Benim yorgunluklarımın hep benimle kaldığını sadece benim olduğunu sanıyordum. Meğer insanlarla paylaşabilirmişim de. Yük hafifletilebilecek bir şeymiş. Tek başına taşınmasına gerek yokmuş. Çoğu şey atlatılabilirmiş. Çoğu şeyin üstesinden gelinebilirmiş. Aslında savaşmakta olduğum şey zorluklar değil de kendi mücadelemmiş. Zorluklar için yaptığım mücadele beni yıpratmış. Bir insan kendi kendine bu kadar zarar veremez, kendi kendini bu kadar yoramaz demeyin, insan en çok kendine düşman. Mücadelem zedeledi beni, deşti yaralarımı. Öğrendiğimde zaman geçmişti evet ama bunun son olmadığının farkındayım artık. En azından bunu öğrettim İrem'e.

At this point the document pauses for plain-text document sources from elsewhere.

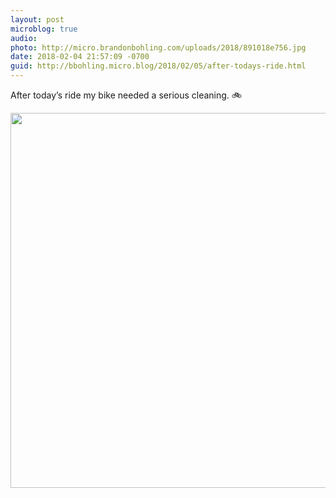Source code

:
 ```yaml
---
layout: post
microblog: true
audio: 
photo: http://micro.brandonbohling.com/uploads/2018/891018e756.jpg
date: 2018-02-04 21:57:09 -0700
guid: http://bbohling.micro.blog/2018/02/05/after-todays-ride.html
---
```

After today’s ride my bike needed a serious cleaning. 🚲

<img src="http://micro.brandonbohling.com/uploads/2018/891018e756.jpg" width="600" height="600" />
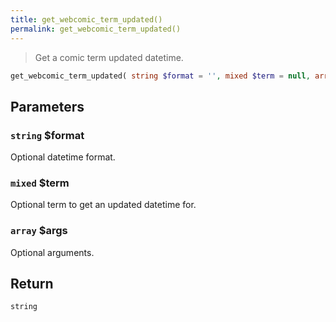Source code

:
 ```yaml
---
title: get_webcomic_term_updated()
permalink: get_webcomic_term_updated()
---
```


> Get a comic term updated datetime.

```php
get_webcomic_term_updated( string $format = '', mixed $term = null, array $args = [] ) : string
```

## Parameters

### `string` $format
Optional datetime format.

### `mixed` $term
Optional term to get an updated datetime for.

### `array` $args
Optional arguments.

## Return

`string`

Bir sürü ama bir sürü anıyı hata üstüne hata katarak yarattım ben. Geriye dönüp değiştirmek istediğim onlarca anım,eski tabirimle utançlarım var. Gerçekten zamanda geri dönüş olduğunda değiştirmek için sıraya koyduğum anılar dizim var. Ama bunu zaman geçtikten sonra anladım ki şu an bahsettiğim tüm anılarım o zamanın hatalarıydı. Şimdinin gülümse sebepleri. Eğer bugün bu yazıyı yazıyorsam o gün yaptığım hatalarım şekillendirdi bugünümü. Ha mutlu ya da gurur verici anım hiç olmadı mı tabi ki de oldu. Ama fark ettim ki şu an kendimden bahsederken ben hiç o anları kullanmıyorum veyahut üzerinde durmuyorum. Demek ki her bozuk işleyiş kötü değildir, yol her zaman düzelmek zorunda değildir. Zaten kendime belirlediğim bir doğru-yanlış, düzgün-yamuk, iyi-kötü tanımı yok. Genel hayat şartlarında yaşayan, genel hayat şartlarında gezen, genel hayat şartlarında genel hayat süren biriyim. Çok da abartıp bir ömrü keşkelere ayırmak istemiyorum.
Hani hani Athena ben böyleyim kendi yolumda derken çok da saaaapmamis.
Teşekkürler Athena bugünü de sana affettik. Hoşça kalın olur mu?